→ **Task prompt**: Every line of the material below that holds the string "original" should be copied.
┌────────
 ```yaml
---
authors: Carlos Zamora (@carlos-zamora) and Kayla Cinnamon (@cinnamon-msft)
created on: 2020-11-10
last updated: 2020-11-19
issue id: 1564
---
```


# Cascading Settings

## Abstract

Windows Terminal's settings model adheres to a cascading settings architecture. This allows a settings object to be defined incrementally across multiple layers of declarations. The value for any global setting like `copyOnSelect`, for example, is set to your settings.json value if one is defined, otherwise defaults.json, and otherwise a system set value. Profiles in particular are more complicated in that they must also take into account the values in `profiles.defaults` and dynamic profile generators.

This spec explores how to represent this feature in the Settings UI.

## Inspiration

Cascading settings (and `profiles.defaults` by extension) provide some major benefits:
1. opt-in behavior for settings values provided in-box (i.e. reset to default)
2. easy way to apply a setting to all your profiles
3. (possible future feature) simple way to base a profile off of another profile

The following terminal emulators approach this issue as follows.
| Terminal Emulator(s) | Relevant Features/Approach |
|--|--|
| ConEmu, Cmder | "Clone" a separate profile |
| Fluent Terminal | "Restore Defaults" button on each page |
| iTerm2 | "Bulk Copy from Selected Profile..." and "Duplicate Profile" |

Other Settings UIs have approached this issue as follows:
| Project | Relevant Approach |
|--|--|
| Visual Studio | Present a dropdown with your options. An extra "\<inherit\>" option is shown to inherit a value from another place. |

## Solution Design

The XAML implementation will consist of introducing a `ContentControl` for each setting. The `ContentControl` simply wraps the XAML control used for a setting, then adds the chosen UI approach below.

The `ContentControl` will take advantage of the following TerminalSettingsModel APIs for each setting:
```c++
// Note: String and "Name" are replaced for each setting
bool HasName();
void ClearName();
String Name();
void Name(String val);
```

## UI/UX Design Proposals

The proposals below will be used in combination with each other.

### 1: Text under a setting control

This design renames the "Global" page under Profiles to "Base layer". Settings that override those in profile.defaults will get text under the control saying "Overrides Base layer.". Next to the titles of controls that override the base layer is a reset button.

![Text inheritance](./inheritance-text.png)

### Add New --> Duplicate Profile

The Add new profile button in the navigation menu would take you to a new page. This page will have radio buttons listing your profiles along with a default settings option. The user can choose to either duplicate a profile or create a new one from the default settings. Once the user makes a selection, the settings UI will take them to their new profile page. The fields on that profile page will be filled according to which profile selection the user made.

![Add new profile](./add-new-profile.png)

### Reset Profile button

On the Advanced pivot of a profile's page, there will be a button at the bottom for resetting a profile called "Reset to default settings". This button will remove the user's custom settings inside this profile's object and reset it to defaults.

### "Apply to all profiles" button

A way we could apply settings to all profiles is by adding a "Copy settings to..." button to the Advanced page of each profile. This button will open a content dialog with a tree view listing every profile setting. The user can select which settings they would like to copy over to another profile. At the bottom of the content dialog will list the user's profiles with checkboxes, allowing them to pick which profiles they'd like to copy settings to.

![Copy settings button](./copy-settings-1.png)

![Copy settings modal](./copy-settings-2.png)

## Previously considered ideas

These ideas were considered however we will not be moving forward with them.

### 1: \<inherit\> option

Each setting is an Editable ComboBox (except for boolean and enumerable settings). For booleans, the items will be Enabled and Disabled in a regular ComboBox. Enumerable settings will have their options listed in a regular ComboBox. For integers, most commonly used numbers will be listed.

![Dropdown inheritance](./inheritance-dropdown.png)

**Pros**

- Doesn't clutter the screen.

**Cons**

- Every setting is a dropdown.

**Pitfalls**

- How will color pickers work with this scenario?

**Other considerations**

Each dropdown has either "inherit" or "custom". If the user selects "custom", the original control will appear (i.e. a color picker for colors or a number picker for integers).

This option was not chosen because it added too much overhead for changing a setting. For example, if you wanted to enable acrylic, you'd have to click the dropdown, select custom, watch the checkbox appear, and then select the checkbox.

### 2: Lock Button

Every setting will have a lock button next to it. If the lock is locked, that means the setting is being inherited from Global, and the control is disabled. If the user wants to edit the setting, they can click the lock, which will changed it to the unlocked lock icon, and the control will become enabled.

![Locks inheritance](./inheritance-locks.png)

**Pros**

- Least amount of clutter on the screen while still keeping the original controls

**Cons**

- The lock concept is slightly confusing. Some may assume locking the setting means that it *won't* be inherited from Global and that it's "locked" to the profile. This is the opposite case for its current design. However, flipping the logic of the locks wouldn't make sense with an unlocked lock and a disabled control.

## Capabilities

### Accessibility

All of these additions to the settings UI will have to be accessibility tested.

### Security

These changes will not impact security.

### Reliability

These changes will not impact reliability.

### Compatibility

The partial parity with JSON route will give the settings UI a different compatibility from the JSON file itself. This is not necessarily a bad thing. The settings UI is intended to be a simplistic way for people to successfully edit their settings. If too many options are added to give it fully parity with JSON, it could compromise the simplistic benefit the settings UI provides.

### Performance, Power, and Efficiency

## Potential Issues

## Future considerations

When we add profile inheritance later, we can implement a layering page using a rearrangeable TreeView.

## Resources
└────────
→ **Result of this exercise**:
Each dropdown has either "inherit" or "custom". If the user selects "custom", the original control will appear (i.e. a color picker for colors or a number picker for integers).
- Least amount of clutter on the screen while still keeping the original controls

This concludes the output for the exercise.